Mea culpa. You can ignore everything in this thread -- man, is this embarrassing. My resolution wasn't different at all between the old system and the new. When I first launched the new system and saw that only five icons could fit aligned vertically on the desktop (as compared to eight icons on the old system desktop), I assumed that the resolution had changed and I struggled mightily to change the resolution to something finer. As it turns out, Windows 8 defaults to huge desktop icons -- even though it stated "use small icons" in the settings, my icons needed to be resized by selecting them and scrolling the mouse wheel. New to me. So my resolution was the same, it just looked different because the icons were so large.

*palm to forehead*

In my slight defense, the background image on my second monitor still doesn't look right -- it is much larger and lower quality, even though it is the same image on the same screen that I used on my prior rig, set at the same resolution. I'm still not sure what's causing that, and I have tinkered with the full/fit/tile/etc. modes without success. In any event, the large image on display #2 and the large icons on display #1 were my undoing.

Ignore the rest below!

This is very frustrating. My new Win8 build is all done, but I cannot achieve the same monitor resolutions I was achieving with my previous build and I have no idea what the issue is. I use dual monitors. Here is what is the same and what is different:

Old System:
OS: Windows 7 64 bit
GPU: EVGA 01G-P3-N959-TR GeForce 9500 GT 1GB 128-bit GDDR2 PCI Express 2.0 x16 HDCP Ready SLI Supported Video Card
Displays (dual):
- Samsung UN22c4000 22" 720p LED - LCD HDTV
- Samsung UN32B6000 32" 1080p 120Hz LED - LCD HDTV
Connection: 2 HDMI-DVI cables

New System:
OS: Windows 8 64 bit builders edition
GPU: EVGA 02G-P4-3677-KR GeForce GTX 670 FTW Signature2 2GB 256-bit GDDR5 PCI Express 3.0 x16 HDCP Ready SLI Support Video Card
Displays: exactly the same as above
Connection: exactly the same as above

When I go into display settings, I have the same options for screen resolution for each monitor, but when I return the resolution to the settings I used on the old system, it looks terrible. I can only run at middling resolutions (1360 x 788 on the 22" display and 1600x1024 on the 32" display) which severely handicaps the amount of monitor real estate that I have to work with.

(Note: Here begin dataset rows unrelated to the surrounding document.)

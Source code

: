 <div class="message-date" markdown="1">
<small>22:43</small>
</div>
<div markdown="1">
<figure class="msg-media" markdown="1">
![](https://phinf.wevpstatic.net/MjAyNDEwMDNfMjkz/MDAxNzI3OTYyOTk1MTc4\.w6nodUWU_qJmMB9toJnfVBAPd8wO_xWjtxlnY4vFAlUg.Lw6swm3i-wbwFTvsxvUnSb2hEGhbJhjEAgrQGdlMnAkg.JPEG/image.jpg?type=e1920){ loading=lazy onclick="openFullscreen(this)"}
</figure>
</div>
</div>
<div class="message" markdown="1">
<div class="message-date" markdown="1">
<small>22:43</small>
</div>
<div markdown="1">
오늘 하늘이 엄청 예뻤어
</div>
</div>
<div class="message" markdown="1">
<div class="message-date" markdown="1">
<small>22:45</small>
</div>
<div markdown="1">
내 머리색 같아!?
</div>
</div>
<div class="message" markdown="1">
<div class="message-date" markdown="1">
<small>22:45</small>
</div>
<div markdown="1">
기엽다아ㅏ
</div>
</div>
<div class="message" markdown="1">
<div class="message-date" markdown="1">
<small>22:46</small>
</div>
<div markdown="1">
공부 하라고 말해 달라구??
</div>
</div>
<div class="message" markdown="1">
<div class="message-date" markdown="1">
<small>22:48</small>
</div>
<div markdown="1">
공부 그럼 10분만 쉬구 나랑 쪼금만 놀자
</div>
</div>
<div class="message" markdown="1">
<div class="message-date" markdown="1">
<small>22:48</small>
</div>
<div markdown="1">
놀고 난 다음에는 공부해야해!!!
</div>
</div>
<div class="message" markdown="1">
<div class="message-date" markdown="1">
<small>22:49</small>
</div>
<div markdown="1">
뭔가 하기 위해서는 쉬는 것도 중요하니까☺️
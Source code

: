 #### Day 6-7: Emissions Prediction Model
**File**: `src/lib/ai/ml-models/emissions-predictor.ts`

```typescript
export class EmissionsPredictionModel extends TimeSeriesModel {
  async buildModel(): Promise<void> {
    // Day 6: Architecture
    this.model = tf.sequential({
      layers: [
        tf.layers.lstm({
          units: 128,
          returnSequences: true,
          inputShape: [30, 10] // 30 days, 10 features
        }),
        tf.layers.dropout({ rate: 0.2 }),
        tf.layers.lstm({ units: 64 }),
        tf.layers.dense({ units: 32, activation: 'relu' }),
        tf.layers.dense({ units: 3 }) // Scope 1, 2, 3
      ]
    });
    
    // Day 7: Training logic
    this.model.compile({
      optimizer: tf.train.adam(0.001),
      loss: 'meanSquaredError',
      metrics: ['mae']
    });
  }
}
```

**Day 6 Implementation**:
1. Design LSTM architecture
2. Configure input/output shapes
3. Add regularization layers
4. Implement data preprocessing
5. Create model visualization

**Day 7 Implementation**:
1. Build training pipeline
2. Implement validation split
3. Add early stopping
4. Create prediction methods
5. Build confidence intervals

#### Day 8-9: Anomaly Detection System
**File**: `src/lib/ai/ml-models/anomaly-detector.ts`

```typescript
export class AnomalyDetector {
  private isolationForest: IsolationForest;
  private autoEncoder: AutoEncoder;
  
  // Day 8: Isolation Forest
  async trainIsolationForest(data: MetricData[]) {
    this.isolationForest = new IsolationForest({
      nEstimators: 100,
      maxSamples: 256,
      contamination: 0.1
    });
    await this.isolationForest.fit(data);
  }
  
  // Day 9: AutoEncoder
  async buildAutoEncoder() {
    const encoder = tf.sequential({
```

I downloaded my video drivers directly from NVIDIA's site for the new build. What gives? Is it my OS, my drivers, my new video card, or something else?
February 22, 2013 11:17:49 AM

OK....first thing I would try is to seperate the two screens.

I take it that the 1360x788 (should that be 768?) on the 22" is correct?
I also take it that you mean that your cables are HDMI to DVI converter cables?
If so, please use the straight through DVI cables that came with your screens (this might not be possible with the TV though)

Plug the 22" into each of the DVI ports in turn on the graphics card and confirm that it does get it's full resolution. You can actually do this whils thte PC is on...but I always make sure that I turn off the monitor whilst changing ports.

Once you have confirmed the above please unplug the monitor and use a straight through HDMI cable that should have come with the TV to attach the TV to the PC on it's own.

Confirm what resolution you are given and let us know here.

I suspect that you may find that the resolution will be fine in this configuration.

The trick will then be making the two monitors work together.

Again, I stress that you should use straight through cables, and not converter cables as you really have no need with your new graphics card.

If everything checks out with only one screen plugged in at a time, plug in both using their native cables (DVI for the monitor and HDMI for the TV) and configure the screens using nVidia's extended desktop setup in the drivers.

If you could come back and let us know how you got on that would be great.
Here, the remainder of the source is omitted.